遠處傳來打更的聲音,三更天了。銀蝶匆匆走了,我站在廊下,望着祠堂的方向。那邊黑漆漆的,隻有幾點守夜的燈火,在夜色裏像鬼火一般飄忽。
忽然,一聲悠長的歎息,随風飄來。
我渾身一僵,手裏的燈籠險些掉在地上。那聲音……那聲音和銀蝶描述的一模一樣,像是從很遠的地方傳來,又像就在耳邊。幽幽的,長長的,帶着說不盡的哀怨。
風更緊了,吹得滿園落葉飛舞。月光慘淡,照得天地一片蒼白。我逃也似的回到屋裏,關上門,背靠着門闆,心還在怦怦直跳。

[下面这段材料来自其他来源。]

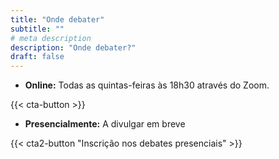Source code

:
 ```yaml
---
title: "Onde debater"
subtitle: ""
# meta description
description: "Onde debater?"
draft: false
---
```


* **Online:** Todas as quintas-feiras às 18h30 através do Zoom.

{{< cta-button >}}
<br>


* **Presencialmente:** A divulgar em breve

 
{{< cta2-button "Inscrição nos debates presenciais" >}}

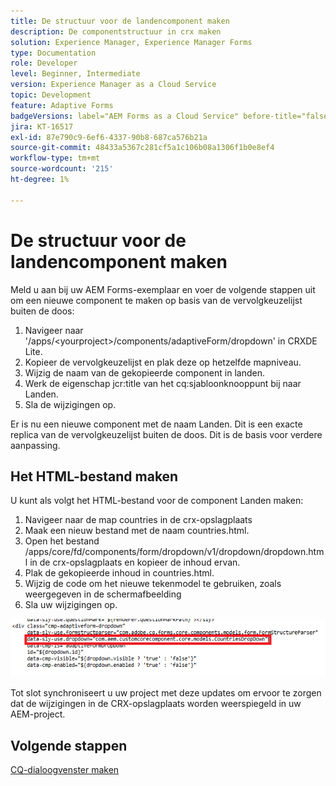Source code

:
 ```yaml
---
title: De structuur voor de landencomponent maken
description: De componentstructuur in crx maken
solution: Experience Manager, Experience Manager Forms
type: Documentation
role: Developer
level: Beginner, Intermediate
version: Experience Manager as a Cloud Service
topic: Development
feature: Adaptive Forms
badgeVersions: label="AEM Forms as a Cloud Service" before-title="false"
jira: KT-16517
exl-id: 87e790c9-6ef6-4337-90b8-687ca576b21a
source-git-commit: 48433a5367c281cf5a1c106b08a1306f1b0e8ef4
workflow-type: tm+mt
source-wordcount: '215'
ht-degree: 1%

---
```


# De structuur voor de landencomponent maken

Meld u aan bij uw AEM Forms-exemplaar en voer de volgende stappen uit om een nieuwe component te maken op basis van de vervolgkeuzelijst buiten de doos:

1. Navigeer naar &#39;/apps/&lt;yourproject>/components/adaptiveForm/dropdown&#39; in CRXDE Lite.
2. Kopieer de vervolgkeuzelijst en plak deze op hetzelfde mapniveau.
3. Wijzig de naam van de gekopieerde component in landen.
4. Werk de eigenschap jcr:title van het cq:sjabloonknooppunt bij naar Landen.
5. Sla de wijzigingen op.

Er is nu een nieuwe component met de naam Landen. Dit is een exacte replica van de vervolgkeuzelijst buiten de doos. Dit is de basis voor verdere aanpassing.

## Het HTML-bestand maken

U kunt als volgt het HTML-bestand voor de component Landen maken:

1. Navigeer naar de map countries in de crx-opslagplaats
2. Maak een nieuw bestand met de naam countries.html.
3. Open het bestand /apps/core/fd/components/form/dropdown/v1/dropdown/dropdown.html in de crx-opslagplaats en kopieer de inhoud ervan.
4. Plak de gekopieerde inhoud in countries.html.
5. Wijzig de code om het nieuwe tekenmodel te gebruiken, zoals weergegeven in de schermafbeelding
6. Sla uw wijzigingen op.

![&#x200B; sling-model &#x200B;](assets/countriesdropdown.png)

Tot slot synchroniseert u uw project met deze updates om ervoor te zorgen dat de wijzigingen in de CRX-opslagplaats worden weerspiegeld in uw AEM-project.


## Volgende stappen

[CQ-dialoogvenster maken](./dialog.md)
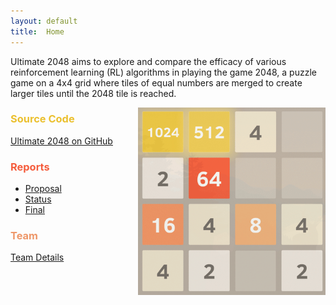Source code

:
 ```yaml
---
layout: default
title:  Home
---
```


Ultimate 2048 aims to explore and compare the efficacy of various reinforcement learning (RL) algorithms in playing the game 2048, a puzzle game on a 4x4 grid where tiles of equal numbers are merged to create larger tiles until the 2048 tile is reached.

<img align="right" src="images/2048gameplay.gif" alt="2048 gameplay gif" width="300"/>

<h3 style="color:#ebc02f;">
Source Code
</h3>

[Ultimate 2048 on GitHub](https://github.com/AnthonyCusi/ultimate-2048)

<h3 style="color:#f55d3d;">
Reports
</h3>

- [Proposal](proposal.html)
- [Status](status.html)
- [Final](final.html)

<h3 style="color:#ee9769;">
Team
</h3>

[Team Details](team.html)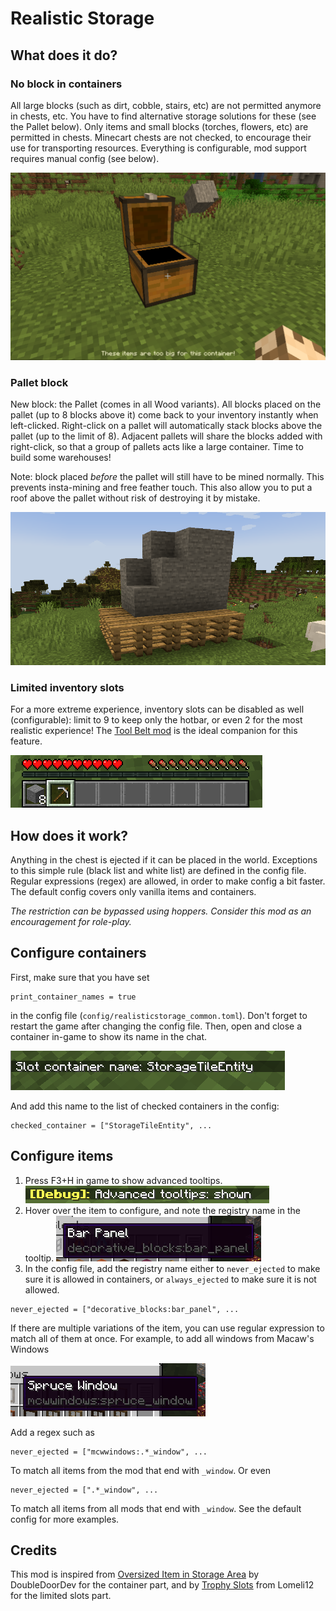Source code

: # Realistic Storage

## What does it do?

### No block in containers
All large blocks (such as dirt, cobble, stairs, etc) are not permitted anymore in chests, etc. You have to find alternative storage solutions for these (see the Pallet below). Only items and small blocks (torches, flowers, etc) are permitted in chests. Minecart chests are not checked, to encourage their use for transporting resources. Everything is configurable, mod support requires manual config (see below).

![No block in containers](screenshots/chest.png)


### Pallet block
New block: the Pallet (comes in all Wood variants). All blocks placed on the pallet (up to 8 blocks above it) come back to your inventory instantly when left-clicked. Right-click on a pallet will automatically stack blocks above the pallet (up to the limit of 8). Adjacent pallets will share the blocks added with right-click, so that a group of pallets acts like a large container. Time to build some warehouses!

Note: block placed _before_ the pallet will still have to be mined normally. This prevents insta-mining and free feather touch. This also allow you to put a roof above the pallet without risk of destroying it by mistake.

![The Pallet](screenshots/pallet.png)

### Limited inventory slots
For a more extreme experience, inventory slots can be disabled as well (configurable): limit to 9 to keep only the hotbar, or even 2 for the most realistic experience! The [Tool Belt mod](https://www.curseforge.com/minecraft/mc-mods/tool-belt) is the ideal companion for this feature.

![Limited slots](screenshots/limited_slots.png)

## How does it work?

Anything in the chest is ejected if it can be placed in the world. Exceptions to this simple rule (black list and white list) are defined in the config file. Regular expressions (regex) are allowed, in order to make config a bit faster. The default config covers only vanilla items and containers.

*The restriction can be bypassed using hoppers. Consider this mod as an encouragement for role-play.*


## Configure containers
First, make sure that you have set
```
print_container_names = true
```
in the config file (`config/realisticstorage_common.toml`). Don't forget to restart the game after changing the config file. Then, open and close a container in-game to show its name in the chat.

![Container name](screenshots/container_name.png)

And add this name to the list of checked containers in the config:

```
checked_container = ["StorageTileEntity", ...
```



## Configure items
1. Press F3+H in game to show advanced tooltips.
![Advanced tooltips](screenshots/advanced_tooltips.png)
2. Hover over the item to configure, and note the registry name in the tooltip.
![Tooltip example](screenshots/tooltip_example.png)
3. In the config file, add the registry name either to `never_ejected` to make sure it is allowed in containers, or `always_ejected` to make sure it is not allowed.
```
never_ejected = ["decorative_blocks:bar_panel", ...
```
If there are multiple variations of the item, you can use regular expression to match all of them at once. For example, to add all windows from Macaw's Windows

![Tooltip regex example](screenshots/tooltip_example_regex.png)

Add a regex such as
```
never_ejected = ["mcwwindows:.*_window", ...
```
To match all items from the mod that end with `_window`. Or even
```
never_ejected = [".*_window", ...
```
To match all items from all mods that end with `_window`. See the default config for more examples.

## Credits
This mod is inspired from [Oversized Item in Storage Area](https://www.curseforge.com/minecraft/mc-mods/oversized-item-in-storage-area) by DoubleDoorDev for the container part, and by [Trophy Slots](https://www.curseforge.com/minecraft/mc-mods/trophy-slots) from Lomeli12 for the limited slots part.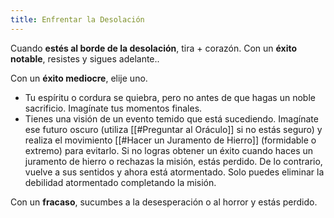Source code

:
 ```yaml
---
title: Enfrentar la Desolación
---
```


Cuando **estés al borde de la desolación**, tira + corazón. Con un **éxito notable**, resistes y sigues adelante..

Con un **éxito mediocre**, elije uno.

- Tu espíritu o cordura se quiebra, pero no antes de que hagas un noble sacrificio. Imagínate tus momentos finales.
- Tienes una visión de un evento temido que está sucediendo. Imagínate ese futuro oscuro (utiliza [[#Preguntar al Oráculo]] si no estás seguro) y realiza el movimiento [[#Hacer un Juramento de Hierro]] (formidable o extremo) para evitarlo. Si no logras obtener un éxito cuando haces un juramento de hierro o rechazas la misión, estás perdido. De lo contrario, vuelve a sus sentidos y ahora está atormentado. Solo puedes eliminar la debilidad atormentado completando la misión.

Con un **fracaso**, sucumbes a la desesperación o al horror y estás perdido.
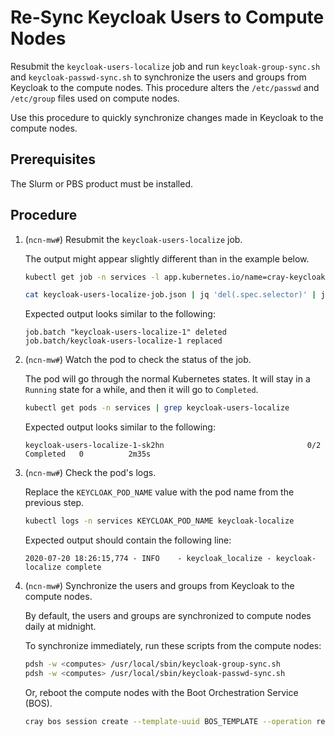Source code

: # Re-Sync Keycloak Users to Compute Nodes

Resubmit the `keycloak-users-localize` job and run `keycloak-group-sync.sh` and `keycloak-passwd-sync.sh` to synchronize the users and groups from Keycloak to the compute nodes.
This procedure alters the `/etc/passwd` and `/etc/group` files used on compute nodes.

Use this procedure to quickly synchronize changes made in Keycloak to the compute nodes.

## Prerequisites

The Slurm or PBS product must be installed.

## Procedure

1. (`ncn-mw#`) Resubmit the `keycloak-users-localize` job.

    The output might appear slightly different than in the example below.

    ```bash
    kubectl get job -n services -l app.kubernetes.io/name=cray-keycloak-users-localize -ojson | jq '.items[0]' > keycloak-users-localize-job.json

    cat keycloak-users-localize-job.json | jq 'del(.spec.selector)' | jq 'del(.spec.template.metadata.labels)' | kubectl replace --force -f -
    ```

    Expected output looks similar to the following:

    ```text
    job.batch "keycloak-users-localize-1" deleted
    job.batch/keycloak-users-localize-1 replaced
    ```

1. (`ncn-mw#`) Watch the pod to check the status of the job.

    The pod will go through the normal Kubernetes states. It will stay in a `Running` state for a while, and then it will go to `Completed`.

    ```bash
    kubectl get pods -n services | grep keycloak-users-localize
    ```

    Expected output looks similar to the following:

    ```text
    keycloak-users-localize-1-sk2hn                                0/2     Completed   0          2m35s
    ```

1. (`ncn-mw#`) Check the pod's logs.

    Replace the `KEYCLOAK_POD_NAME` value with the pod name from the previous step.

    ```bash
    kubectl logs -n services KEYCLOAK_POD_NAME keycloak-localize
    ```

    Expected output should contain the following line:

    ```text
    2020-07-20 18:26:15,774 - INFO    - keycloak_localize - keycloak-localize complete
    ```

1. (`ncn-mw#`) Synchronize the users and groups from Keycloak to the compute nodes.

    By default, the users and groups are synchronized to compute nodes daily at midnight.

    To synchronize immediately, run these scripts from the compute nodes:

    ```bash
    pdsh -w <computes> /usr/local/sbin/keycloak-group-sync.sh
    pdsh -w <computes> /usr/local/sbin/keycloak-passwd-sync.sh
    ```

    Or, reboot the compute nodes with the Boot Orchestration Service \(BOS\).

    ```bash
    cray bos session create --template-uuid BOS_TEMPLATE --operation reboot
    ```
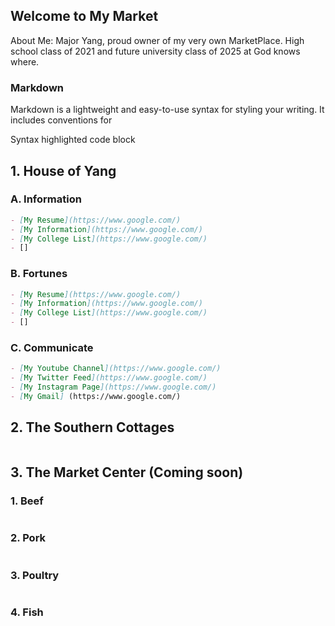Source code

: ## Welcome to My Market
About Me: Major Yang, proud owner of my very own MarketPlace. High school class of 2021 and future university class of 2025 at God knows where.

### Markdown

Markdown is a lightweight and easy-to-use syntax for styling your writing. It includes conventions for


Syntax highlighted code block

## 1. House of Yang

### A. Information

```markdown
- [My Resume](https://www.google.com/)
- [My Information](https://www.google.com/)
- [My College List](https://www.google.com/)
- []
```

### B. Fortunes

```markdown
- [My Resume](https://www.google.com/)
- [My Information](https://www.google.com/)
- [My College List](https://www.google.com/)
- []
```

### C. Communicate

```markdown
- [My Youtube Channel](https://www.google.com/)
- [My Twitter Feed](https://www.google.com/)
- [My Instagram Page](https://www.google.com/)
- [My Gmail] (https://www.google.com/)
```

## 2. The Southern Cottages

```markdown

```

## 3. The Market Center (Coming soon)

### 1. Beef

```markdown

```

### 2. Pork

```markdown

```

### 3. Poultry

```markdown

```

### 4. Fish

```markdown

```

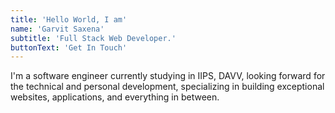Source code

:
 ```yaml
---
title: 'Hello World, I am'
name: 'Garvit Saxena'
subtitle: 'Full Stack Web Developer.'
buttonText: 'Get In Touch'
---
```


I'm a software engineer currently studying in IIPS, DAVV, looking forward for the technical and personal development, specializing in building exceptional websites, applications, and everything in between.

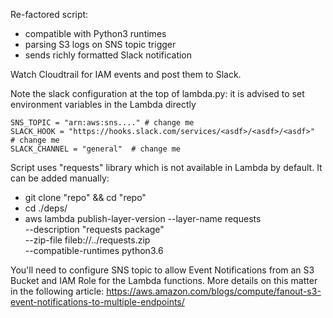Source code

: Re-factored script: 

- compatible with Python3 runtimes
- parsing S3 logs on SNS topic trigger
- sends richly formatted Slack notification 

Watch Cloudtrail for IAM events and post them to Slack.

Note the slack configuration at the top of lambda.py: it is advised to set environment variables in the Lambda directly
```
SNS_TOPIC = "arn:aws:sns...." # change me
SLACK_HOOK = "https://hooks.slack.com/services/<asdf>/<asdf>/<asdf>"  # change me
SLACK_CHANNEL = "general"  # change me
```
Script uses "requests" library which is not available in Lambda by default. 
It can be added manually: 
- git clone "repo" && cd "repo"
- cd ./deps/
- aws lambda publish-layer-version --layer-name requests \
      --description "requests package" \
      --zip-file fileb://../requests.zip \
      --compatible-runtimes python3.6


You'll need to configure SNS topic to allow Event Notifications from an S3 Bucket and IAM Role for the Lambda functions. More details on this matter in the following article:
https://aws.amazon.com/blogs/compute/fanout-s3-event-notifications-to-multiple-endpoints/ 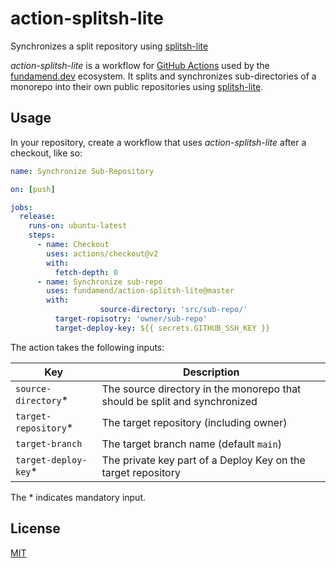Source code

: # action-splitsh-lite

Synchronizes a split repository using [splitsh-lite]

_action-splitsh-lite_ is a workflow for [GitHub Actions] used by the [fundamend.dev] ecosystem.
It splits and synchronizes sub-directories of a monorepo into their own public repositories using [splitsh-lite].

## Usage

In your repository, create a workflow that uses _action-splitsh-lite_ after a checkout, like so:

```yaml
name: Synchronize Sub-Repository

on: [push]

jobs:
  release:
    runs-on: ubuntu-latest
    steps:
      - name: Checkout
        uses: actions/checkout@v2
        with:
          fetch-depth: 0
      - name: Synchronize sub-repo
        uses: fundamend/action-splitsh-lite@master
        with:
					source-directory: 'src/sub-repo/'
          target-ropisotry: 'owner/sub-repo'
          target-deploy-key: ${{ secrets.GITHUB_SSH_KEY }}
```

The action takes the following inputs:

| Key                   | Description                                                                |
| --------------------- | -------------------------------------------------------------------------- |
| `source-directory`\*  | The source directory in the monorepo that should be split and synchronized |
| `target-repository`\* | The target repository (including owner)                                    |
| `target-branch`       | The target branch name (default `main`)                                    |
| `target-deploy-key`\* | The private key part of a Deploy Key on the target repository              |

The \* indicates mandatory input.

## License

[MIT]

[fundamend.dev]: https://fundamend.dev
[github actions]: https://docs.github.com/en/actions
[github]: https://github.com/
[mit]: https://choosealicense.com/licenses/mit/
[splitsh-lite]: https://github.com/splitsh/lite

這一夜,我又沒睡好。夢裏全是那聲長歎,還有祠堂明明滅滅的燭火。驚醒時,天還沒亮,窗外仍是沉沉的黑。
而新的一天,就在這樣的不安中,悄悄來臨了。可這一天,和昨天有什麽不同呢?還是那些傳聞,還是那些恐懼,還是那種讓人喘不過氣的壓抑。
而這府裏的日子,真是一天比一天難過了。就像這秋夜的月光,看着還在,可照進心裏,卻隻剩下無邊無際的涼。